> Task statement:
Go through the data and copy each line where the word "label" shows up.

** Opening Data supplied block **

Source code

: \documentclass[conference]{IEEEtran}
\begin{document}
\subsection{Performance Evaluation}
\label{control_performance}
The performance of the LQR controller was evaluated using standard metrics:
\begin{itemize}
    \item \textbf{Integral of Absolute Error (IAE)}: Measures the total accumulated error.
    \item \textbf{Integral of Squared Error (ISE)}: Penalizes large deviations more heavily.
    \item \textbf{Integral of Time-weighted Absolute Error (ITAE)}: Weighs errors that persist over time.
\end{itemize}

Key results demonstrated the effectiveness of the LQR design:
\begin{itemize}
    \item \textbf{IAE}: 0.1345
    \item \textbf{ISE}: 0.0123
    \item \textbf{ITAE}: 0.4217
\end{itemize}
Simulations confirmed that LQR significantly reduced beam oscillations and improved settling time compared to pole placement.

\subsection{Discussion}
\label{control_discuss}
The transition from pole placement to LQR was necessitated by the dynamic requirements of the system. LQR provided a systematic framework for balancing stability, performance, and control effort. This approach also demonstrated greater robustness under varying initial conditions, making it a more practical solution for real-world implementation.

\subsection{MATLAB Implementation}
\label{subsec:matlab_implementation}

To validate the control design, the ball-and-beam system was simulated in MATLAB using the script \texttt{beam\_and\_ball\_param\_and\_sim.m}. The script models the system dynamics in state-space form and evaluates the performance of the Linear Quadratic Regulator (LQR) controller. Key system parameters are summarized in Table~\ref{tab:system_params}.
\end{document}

** Closing Data supplied block **
** Opening Data supplied block **

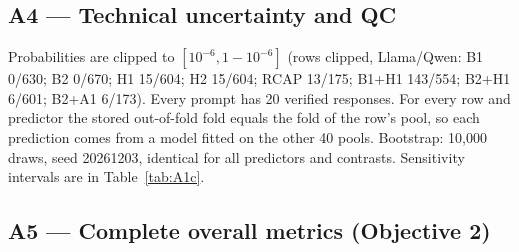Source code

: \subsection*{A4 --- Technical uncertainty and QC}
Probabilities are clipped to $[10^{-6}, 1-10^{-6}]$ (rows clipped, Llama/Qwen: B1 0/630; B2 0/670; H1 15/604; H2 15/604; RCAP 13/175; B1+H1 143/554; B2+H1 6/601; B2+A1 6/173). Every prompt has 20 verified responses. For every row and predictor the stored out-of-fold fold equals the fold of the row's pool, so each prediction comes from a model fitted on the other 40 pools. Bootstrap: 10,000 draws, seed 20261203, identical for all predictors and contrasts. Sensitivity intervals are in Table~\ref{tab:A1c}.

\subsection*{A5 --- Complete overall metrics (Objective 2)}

** Closing Data supplied block **

> Response to this exercise:
\label{control_performance}
\label{control_discuss}
\label{subsec:matlab_implementation}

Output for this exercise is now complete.